Pictures paired with source code
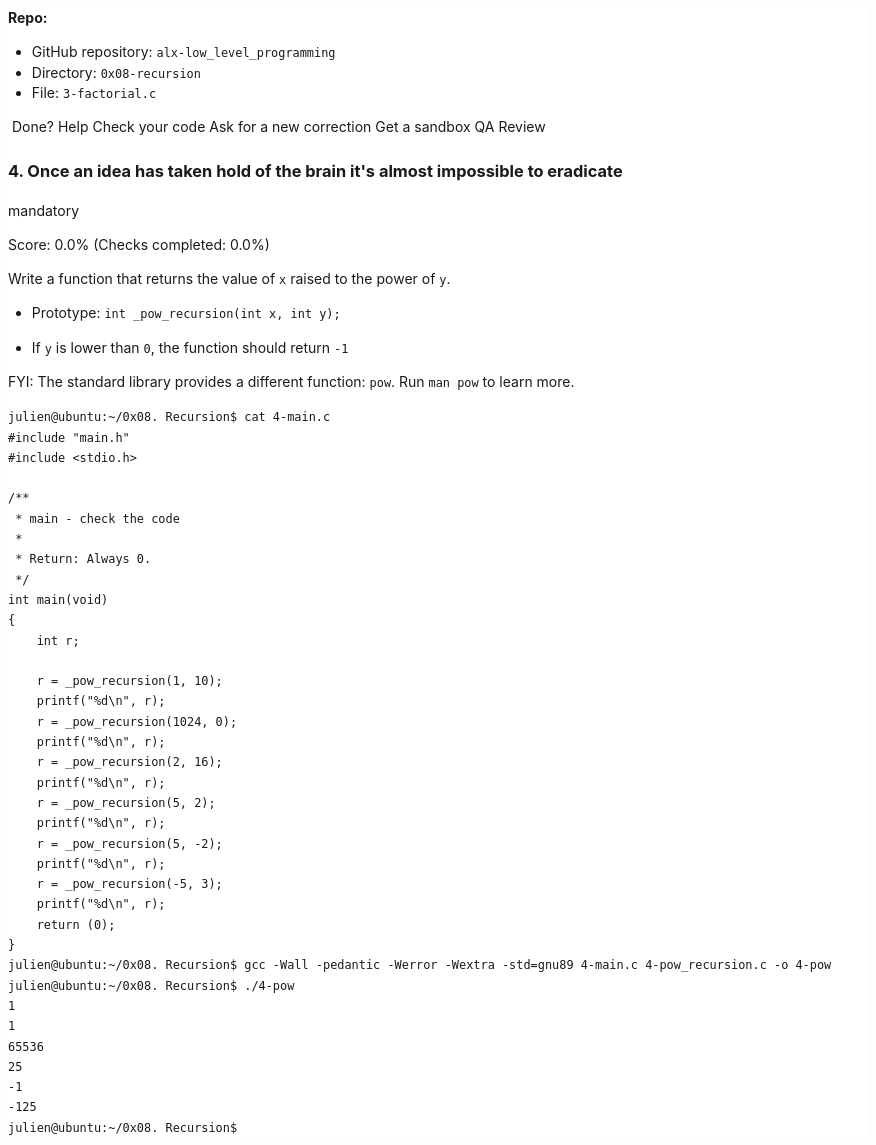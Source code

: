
 ```

```

**Repo:**

-   GitHub repository: `alx-low_level_programming`
-   Directory: `0x08-recursion`
-   File: `3-factorial.c`

 Done? Help Check your code Ask for a new correction Get a sandbox QA Review

### 4\. Once an idea has taken hold of the brain it's almost impossible to eradicate

mandatory

Score: 0.0% (Checks completed: 0.0%)

Write a function that returns the value of `x` raised to the power of `y`.

-   Prototype: `int _pow_recursion(int x, int y);`

-   If `y` is lower than `0`, the function should return `-1`

FYI: The standard library provides a different function: `pow`. Run `man pow` to learn more.

```
julien@ubuntu:~/0x08. Recursion$ cat 4-main.c
#include "main.h"
#include <stdio.h>

/**
 * main - check the code
 *
 * Return: Always 0.
 */
int main(void)
{
    int r;

    r = _pow_recursion(1, 10);
    printf("%d\n", r);
    r = _pow_recursion(1024, 0);
    printf("%d\n", r);
    r = _pow_recursion(2, 16);
    printf("%d\n", r);
    r = _pow_recursion(5, 2);
    printf("%d\n", r);
    r = _pow_recursion(5, -2);
    printf("%d\n", r);
    r = _pow_recursion(-5, 3);
    printf("%d\n", r);
    return (0);
}
julien@ubuntu:~/0x08. Recursion$ gcc -Wall -pedantic -Werror -Wextra -std=gnu89 4-main.c 4-pow_recursion.c -o 4-pow
julien@ubuntu:~/0x08. Recursion$ ./4-pow
1
1
65536
25
-1
-125
julien@ubuntu:~/0x08. Recursion$

```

- Prompt
Each entry above should come back word for word, and no picture should come with it.

- Result of the exercise
Source code

:
 ```

```

**Repo:**

-   GitHub repository: `alx-low_level_programming`
-   Directory: `0x08-recursion`
-   File: `3-factorial.c`

 Done? Help Check your code Ask for a new correction Get a sandbox QA Review

### 4\. Once an idea has taken hold of the brain it's almost impossible to eradicate

mandatory

Score: 0.0% (Checks completed: 0.0%)

Write a function that returns the value of `x` raised to the power of `y`.

-   Prototype: `int _pow_recursion(int x, int y);`

-   If `y` is lower than `0`, the function should return `-1`

FYI: The standard library provides a different function: `pow`. Run `man pow` to learn more.

```
julien@ubuntu:~/0x08. Recursion$ cat 4-main.c
#include "main.h"
#include <stdio.h>

/**
 * main - check the code
 *
 * Return: Always 0.
 */
int main(void)
{
    int r;

    r = _pow_recursion(1, 10);
    printf("%d\n", r);
    r = _pow_recursion(1024, 0);
    printf("%d\n", r);
    r = _pow_recursion(2, 16);
    printf("%d\n", r);
    r = _pow_recursion(5, 2);
    printf("%d\n", r);
    r = _pow_recursion(5, -2);
    printf("%d\n", r);
    r = _pow_recursion(-5, 3);
    printf("%d\n", r);
    return (0);
}
julien@ubuntu:~/0x08. Recursion$ gcc -Wall -pedantic -Werror -Wextra -std=gnu89 4-main.c 4-pow_recursion.c -o 4-pow
julien@ubuntu:~/0x08. Recursion$ ./4-pow
1
1
65536
25
-1
-125
julien@ubuntu:~/0x08. Recursion$

```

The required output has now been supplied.